Based on the INST-MFA analysis, both the control and mutant strains showed similar flux topology under high light and high CO2 conditions. The Calvin cycle in PCC 7002 made use of ~110 mmol CO2. Due to the malic shunt (Malate→Pyruvate + CO2) and pyruvate dehydrogenase (Pyruvate→AcCoA + CO2), ~15% of the fixed carbon was lost. The resulting biomass synthesis was 2.5 gDCW for ΔccmKLMN mutant and 2.8 gDCW for the control strain. Nearly 11% of the carbon flux from CO2 was directed to citrate synthesis for initiating the TCA pathway, while major carbon flux was cycled through the CBB cycle to regenerate RuBP. The relative fluxes through most central metabolic pathways (including the glycolysis, the TCA and the Calvin cycle pathways) were statistically indistinguishable between the ΔccmKLMN strain and the mutant (despite small differences in fluxes directed towards biomass synthesis and extracellular organic acids). This result indicated that, under sufficient light/CO2, ΔccmKLMN largely maintains a similar flux network to the control strain.

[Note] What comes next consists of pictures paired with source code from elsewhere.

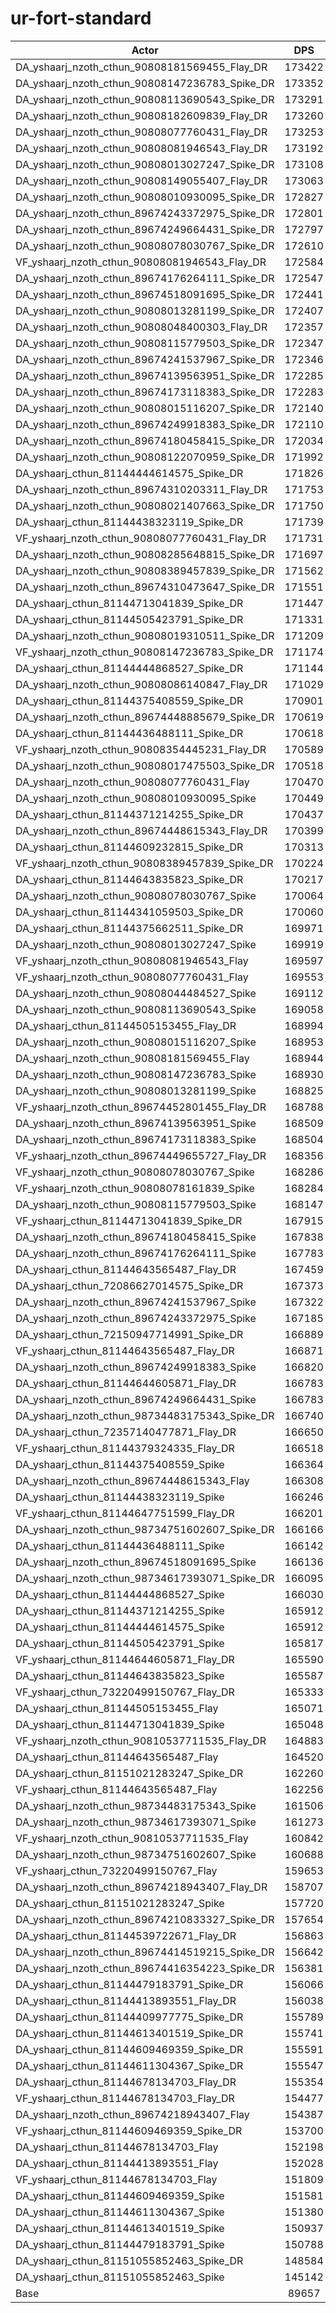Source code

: # ur-fort-standard
| Actor | DPS | Increase |
|---|:---:|:---:|
|DA_yshaarj_nzoth_cthun_90808181569455_Flay_DR|173422|93.43%|
|DA_yshaarj_nzoth_cthun_90808147236783_Spike_DR|173352|93.35%|
|DA_yshaarj_nzoth_cthun_90808113690543_Spike_DR|173291|93.28%|
|DA_yshaarj_nzoth_cthun_90808182609839_Flay_DR|173260|93.25%|
|DA_yshaarj_nzoth_cthun_90808077760431_Flay_DR|173253|93.24%|
|DA_yshaarj_nzoth_cthun_90808081946543_Flay_DR|173192|93.17%|
|DA_yshaarj_nzoth_cthun_90808013027247_Spike_DR|173108|93.08%|
|DA_yshaarj_nzoth_cthun_90808149055407_Flay_DR|173063|93.03%|
|DA_yshaarj_nzoth_cthun_90808010930095_Spike_DR|172827|92.76%|
|DA_yshaarj_nzoth_cthun_89674243372975_Spike_DR|172801|92.74%|
|DA_yshaarj_nzoth_cthun_89674249664431_Spike_DR|172797|92.73%|
|DA_yshaarj_nzoth_cthun_90808078030767_Spike_DR|172610|92.52%|
|VF_yshaarj_nzoth_cthun_90808081946543_Flay_DR|172584|92.49%|
|DA_yshaarj_nzoth_cthun_89674176264111_Spike_DR|172547|92.45%|
|DA_yshaarj_nzoth_cthun_89674518091695_Spike_DR|172441|92.33%|
|DA_yshaarj_nzoth_cthun_90808013281199_Spike_DR|172407|92.30%|
|DA_yshaarj_nzoth_cthun_90808048400303_Flay_DR|172357|92.24%|
|DA_yshaarj_nzoth_cthun_90808115779503_Spike_DR|172347|92.23%|
|DA_yshaarj_nzoth_cthun_89674241537967_Spike_DR|172346|92.23%|
|DA_yshaarj_nzoth_cthun_89674139563951_Spike_DR|172285|92.16%|
|DA_yshaarj_nzoth_cthun_89674173118383_Spike_DR|172283|92.16%|
|DA_yshaarj_nzoth_cthun_90808015116207_Spike_DR|172140|92.00%|
|DA_yshaarj_nzoth_cthun_89674249918383_Spike_DR|172110|91.96%|
|DA_yshaarj_nzoth_cthun_89674180458415_Spike_DR|172034|91.88%|
|DA_yshaarj_nzoth_cthun_90808122070959_Spike_DR|171992|91.83%|
|DA_yshaarj_cthun_81144444614575_Spike_DR|171826|91.65%|
|DA_yshaarj_nzoth_cthun_89674310203311_Flay_DR|171753|91.57%|
|DA_yshaarj_nzoth_cthun_90808021407663_Spike_DR|171750|91.56%|
|DA_yshaarj_cthun_81144438323119_Spike_DR|171739|91.55%|
|VF_yshaarj_nzoth_cthun_90808077760431_Flay_DR|171731|91.54%|
|DA_yshaarj_nzoth_cthun_90808285648815_Spike_DR|171697|91.50%|
|DA_yshaarj_nzoth_cthun_90808389457839_Spike_DR|171562|91.35%|
|DA_yshaarj_nzoth_cthun_89674310473647_Spike_DR|171551|91.34%|
|DA_yshaarj_cthun_81144713041839_Spike_DR|171447|91.23%|
|DA_yshaarj_cthun_81144505423791_Spike_DR|171331|91.10%|
|DA_yshaarj_nzoth_cthun_90808019310511_Spike_DR|171209|90.96%|
|VF_yshaarj_nzoth_cthun_90808147236783_Spike_DR|171174|90.92%|
|DA_yshaarj_cthun_81144444868527_Spike_DR|171144|90.89%|
|DA_yshaarj_nzoth_cthun_90808086140847_Flay_DR|171029|90.76%|
|DA_yshaarj_cthun_81144375408559_Spike_DR|170901|90.62%|
|DA_yshaarj_nzoth_cthun_89674448885679_Spike_DR|170619|90.30%|
|DA_yshaarj_cthun_81144436488111_Spike_DR|170618|90.30%|
|VF_yshaarj_nzoth_cthun_90808354445231_Flay_DR|170589|90.27%|
|DA_yshaarj_nzoth_cthun_90808017475503_Spike_DR|170518|90.19%|
|DA_yshaarj_nzoth_cthun_90808077760431_Flay|170470|90.14%|
|DA_yshaarj_nzoth_cthun_90808010930095_Spike|170449|90.11%|
|DA_yshaarj_cthun_81144371214255_Spike_DR|170437|90.10%|
|DA_yshaarj_nzoth_cthun_89674448615343_Flay_DR|170399|90.06%|
|DA_yshaarj_cthun_81144609232815_Spike_DR|170313|89.96%|
|VF_yshaarj_nzoth_cthun_90808389457839_Spike_DR|170224|89.86%|
|DA_yshaarj_cthun_81144643835823_Spike_DR|170217|89.85%|
|DA_yshaarj_nzoth_cthun_90808078030767_Spike|170064|89.68%|
|DA_yshaarj_cthun_81144341059503_Spike_DR|170060|89.68%|
|DA_yshaarj_cthun_81144375662511_Spike_DR|169971|89.58%|
|DA_yshaarj_nzoth_cthun_90808013027247_Spike|169919|89.52%|
|VF_yshaarj_nzoth_cthun_90808081946543_Flay|169597|89.16%|
|VF_yshaarj_nzoth_cthun_90808077760431_Flay|169553|89.11%|
|DA_yshaarj_nzoth_cthun_90808044484527_Spike|169112|88.62%|
|DA_yshaarj_nzoth_cthun_90808113690543_Spike|169058|88.56%|
|DA_yshaarj_cthun_81144505153455_Flay_DR|168994|88.49%|
|DA_yshaarj_nzoth_cthun_90808015116207_Spike|168953|88.44%|
|DA_yshaarj_nzoth_cthun_90808181569455_Flay|168944|88.43%|
|DA_yshaarj_nzoth_cthun_90808147236783_Spike|168930|88.42%|
|DA_yshaarj_nzoth_cthun_90808013281199_Spike|168825|88.30%|
|VF_yshaarj_nzoth_cthun_89674452801455_Flay_DR|168788|88.26%|
|DA_yshaarj_nzoth_cthun_89674139563951_Spike|168509|87.95%|
|DA_yshaarj_nzoth_cthun_89674173118383_Spike|168504|87.94%|
|VF_yshaarj_nzoth_cthun_89674449655727_Flay_DR|168356|87.78%|
|VF_yshaarj_nzoth_cthun_90808078030767_Spike|168286|87.70%|
|VF_yshaarj_nzoth_cthun_90808078161839_Spike|168284|87.70%|
|DA_yshaarj_nzoth_cthun_90808115779503_Spike|168147|87.54%|
|VF_yshaarj_cthun_81144713041839_Spike_DR|167915|87.29%|
|DA_yshaarj_nzoth_cthun_89674180458415_Spike|167838|87.20%|
|DA_yshaarj_nzoth_cthun_89674176264111_Spike|167783|87.14%|
|DA_yshaarj_cthun_81144643565487_Flay_DR|167459|86.78%|
|DA_yshaarj_cthun_72086627014575_Spike_DR|167373|86.68%|
|DA_yshaarj_nzoth_cthun_89674241537967_Spike|167322|86.62%|
|DA_yshaarj_nzoth_cthun_89674243372975_Spike|167185|86.47%|
|DA_yshaarj_cthun_72150947714991_Spike_DR|166889|86.14%|
|VF_yshaarj_cthun_81144643565487_Flay_DR|166871|86.12%|
|DA_yshaarj_nzoth_cthun_89674249918383_Spike|166820|86.06%|
|DA_yshaarj_cthun_81144644605871_Flay_DR|166783|86.02%|
|DA_yshaarj_nzoth_cthun_89674249664431_Spike|166783|86.02%|
|DA_yshaarj_nzoth_cthun_98734483175343_Spike_DR|166740|85.98%|
|DA_yshaarj_cthun_72357140477871_Flay_DR|166650|85.88%|
|VF_yshaarj_cthun_81144379324335_Flay_DR|166518|85.73%|
|DA_yshaarj_cthun_81144375408559_Spike|166364|85.56%|
|DA_yshaarj_nzoth_cthun_89674448615343_Flay|166308|85.49%|
|DA_yshaarj_cthun_81144438323119_Spike|166246|85.42%|
|VF_yshaarj_cthun_81144647751599_Flay_DR|166201|85.37%|
|DA_yshaarj_nzoth_cthun_98734751602607_Spike_DR|166166|85.34%|
|DA_yshaarj_cthun_81144436488111_Spike|166142|85.31%|
|DA_yshaarj_nzoth_cthun_89674518091695_Spike|166136|85.30%|
|DA_yshaarj_nzoth_cthun_98734617393071_Spike_DR|166095|85.26%|
|DA_yshaarj_cthun_81144444868527_Spike|166030|85.18%|
|DA_yshaarj_cthun_81144371214255_Spike|165912|85.05%|
|DA_yshaarj_cthun_81144444614575_Spike|165912|85.05%|
|DA_yshaarj_cthun_81144505423791_Spike|165817|84.95%|
|VF_yshaarj_cthun_81144644605871_Flay_DR|165590|84.69%|
|DA_yshaarj_cthun_81144643835823_Spike|165587|84.69%|
|VF_yshaarj_cthun_73220499150767_Flay_DR|165333|84.41%|
|DA_yshaarj_cthun_81144505153455_Flay|165071|84.11%|
|DA_yshaarj_cthun_81144713041839_Spike|165048|84.09%|
|VF_yshaarj_nzoth_cthun_90810537711535_Flay_DR|164883|83.90%|
|DA_yshaarj_cthun_81144643565487_Flay|164520|83.50%|
|DA_yshaarj_cthun_81151021283247_Spike_DR|162260|80.98%|
|VF_yshaarj_cthun_81144643565487_Flay|162256|80.97%|
|DA_yshaarj_nzoth_cthun_98734483175343_Spike|161506|80.14%|
|DA_yshaarj_nzoth_cthun_98734617393071_Spike|161273|79.88%|
|VF_yshaarj_nzoth_cthun_90810537711535_Flay|160842|79.40%|
|DA_yshaarj_nzoth_cthun_98734751602607_Spike|160688|79.23%|
|VF_yshaarj_cthun_73220499150767_Flay|159653|78.07%|
|DA_yshaarj_nzoth_cthun_89674218943407_Flay_DR|158707|77.02%|
|DA_yshaarj_cthun_81151021283247_Spike|157720|75.91%|
|DA_yshaarj_nzoth_cthun_89674210833327_Spike_DR|157654|75.84%|
|DA_yshaarj_cthun_81144539722671_Flay_DR|156863|74.96%|
|DA_yshaarj_nzoth_cthun_89674414519215_Spike_DR|156642|74.71%|
|DA_yshaarj_nzoth_cthun_89674416354223_Spike_DR|156381|74.42%|
|DA_yshaarj_cthun_81144479183791_Spike_DR|156066|74.07%|
|DA_yshaarj_cthun_81144413893551_Flay_DR|156038|74.04%|
|DA_yshaarj_cthun_81144409977775_Spike_DR|155789|73.76%|
|DA_yshaarj_cthun_81144613401519_Spike_DR|155741|73.71%|
|DA_yshaarj_cthun_81144609469359_Spike_DR|155591|73.54%|
|DA_yshaarj_cthun_81144611304367_Spike_DR|155547|73.49%|
|DA_yshaarj_cthun_81144678134703_Flay_DR|155354|73.28%|
|VF_yshaarj_cthun_81144678134703_Flay_DR|154477|72.30%|
|DA_yshaarj_nzoth_cthun_89674218943407_Flay|154387|72.20%|
|VF_yshaarj_cthun_81144609469359_Spike_DR|153700|71.43%|
|DA_yshaarj_cthun_81144678134703_Flay|152198|69.76%|
|DA_yshaarj_cthun_81144413893551_Flay|152028|69.57%|
|VF_yshaarj_cthun_81144678134703_Flay|151809|69.32%|
|DA_yshaarj_cthun_81144609469359_Spike|151581|69.07%|
|DA_yshaarj_cthun_81144611304367_Spike|151380|68.84%|
|DA_yshaarj_cthun_81144613401519_Spike|150937|68.35%|
|DA_yshaarj_cthun_81144479183791_Spike|150788|68.18%|
|DA_yshaarj_cthun_81151055852463_Spike_DR|148584|65.72%|
|DA_yshaarj_cthun_81151055852463_Spike|145142|61.89%|
|Base|89657|0.00%|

Compared to the other model cyanobacterium strains, Synechocystis 6803 (Young et al., 2011) and Synechococcus 7942 (Jazmin et al., 2017), PCC 7002 showed subtle metabolic network differences. In the TCA cycle, PCC 7002 lacks fumarate hydratase which interconverts malate and fumarate such that fumarate is solely generated as a byproduct of purine biosynthesis (Fig. 3). PCC 7002 also lacks the typical γ-aminobutyric acid shunt to close the TCA cycle. However, the TCA cycle can be functionally connected via the succinic semialdehyde bypass route (Zhang et al., 2016). Under our growth condition, the flux from AKG to succinate was close to zero and thus the TCA pathway was mainly used for biosynthesis. Furthermore, phosphoketolase, phosphate acetyltransferase, and acetate kinase are not present in the PCC 7002 genome annotation. Thus PCC 7002 may not be able to generate acetyl-CoA from the pentose phosphate pathway. In contrast, Synechocystis 6803 has a phosphoketolase shunt that splits xylulose-5-phosphate to acetyl phosphate and G3P (note: acetyl phosphate can be converted into acetyl-CoA or acetate to promote bio-production) (Knoop et al., 2013; Xiong et al., 2015b; Chwa et al., 2016; Moriyama et al., 2014). As INST-MFA is limited in its ability to distinguish between these pathways, we were unable to determine any non-annotated homologues or new enzymes in PCC 7002 central pathways. These enzymes may further fine-tune the flux network.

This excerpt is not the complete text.